Ostrożnie otworzyła wieko, a zawartość środka zaparła jej dech w piersiach. Była to najpiękniejsza biżuteria, jaką kiedykolwiek widziała. Kolczyki i naszyjnik były niezwykle eleganckie, pięknie błyszczały i na pewno będą pasować do jej sukni. Z namaszczeniem dotknęła chłodnego srebra, a potem z największą ostrożnością zamknęła wieko i odłożyła pudełko do szuflady biurka.

W okolicach godziny dziesiątej, kiedy wylegiwała się pod kołdrą i z zaciekawieniem czytała kolejne strony "Dumy i uprzedzenia", ktoś wpadł do jej pokoju. Corney, Louise, Chloe i — o wielka zgrozo! — Morgana z szatańskimi uśmieszkami zamknęły drzwi na klucz i rozłożyły wielkie pudła na podłodze.

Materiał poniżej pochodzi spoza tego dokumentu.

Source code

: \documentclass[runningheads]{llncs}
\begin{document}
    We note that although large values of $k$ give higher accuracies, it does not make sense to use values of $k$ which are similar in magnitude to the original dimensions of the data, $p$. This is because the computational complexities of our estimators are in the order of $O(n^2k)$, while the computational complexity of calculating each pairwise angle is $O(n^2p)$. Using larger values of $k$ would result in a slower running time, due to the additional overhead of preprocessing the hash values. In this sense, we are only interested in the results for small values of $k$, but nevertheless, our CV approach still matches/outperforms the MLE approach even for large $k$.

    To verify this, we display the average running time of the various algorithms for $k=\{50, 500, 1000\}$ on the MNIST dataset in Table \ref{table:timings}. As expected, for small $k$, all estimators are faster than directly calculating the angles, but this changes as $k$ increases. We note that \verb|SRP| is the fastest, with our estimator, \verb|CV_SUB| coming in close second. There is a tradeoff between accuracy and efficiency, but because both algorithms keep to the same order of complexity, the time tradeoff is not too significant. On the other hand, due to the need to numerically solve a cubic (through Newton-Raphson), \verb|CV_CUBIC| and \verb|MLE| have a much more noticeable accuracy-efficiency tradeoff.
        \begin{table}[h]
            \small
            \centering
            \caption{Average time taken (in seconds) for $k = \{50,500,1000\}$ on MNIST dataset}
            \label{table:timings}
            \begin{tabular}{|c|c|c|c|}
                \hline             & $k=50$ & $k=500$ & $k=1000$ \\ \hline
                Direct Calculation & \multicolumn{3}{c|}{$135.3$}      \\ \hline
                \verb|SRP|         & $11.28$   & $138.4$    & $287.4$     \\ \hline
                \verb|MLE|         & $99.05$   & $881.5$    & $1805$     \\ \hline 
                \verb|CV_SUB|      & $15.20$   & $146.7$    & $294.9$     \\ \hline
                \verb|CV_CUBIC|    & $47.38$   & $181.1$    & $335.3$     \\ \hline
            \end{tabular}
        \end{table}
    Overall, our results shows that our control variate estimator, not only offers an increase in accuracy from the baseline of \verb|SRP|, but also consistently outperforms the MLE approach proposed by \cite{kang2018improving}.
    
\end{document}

— Morgana? Ty żyjesz? — spytała lazurowooka, starając się przybrać jak najbardziej zszokowany wyraz twarzy. 

Zielonooka może wszystko zaprzepaścić!

— Zluzuj majty, Barnes — prychnęła młoda Stark. — Te trzy są godne zaufania i wiedzą o mnie.

Silva nie ukrywała, że była zła na córkę Iron Mana. Takie rzeczy i to bez konsultacji! Nie to, że nie ufała pozostałym dziewczynom, ale ktoś mógł ich przecież widzieć i cały plan szlag by trafił! Co za skrajna nieodpowiedzialność.

— Powinnam dać ci niezły wykład na temat bezpieczeństwa — powiedziała szorstko, zamykając z trzaskiem książkę. 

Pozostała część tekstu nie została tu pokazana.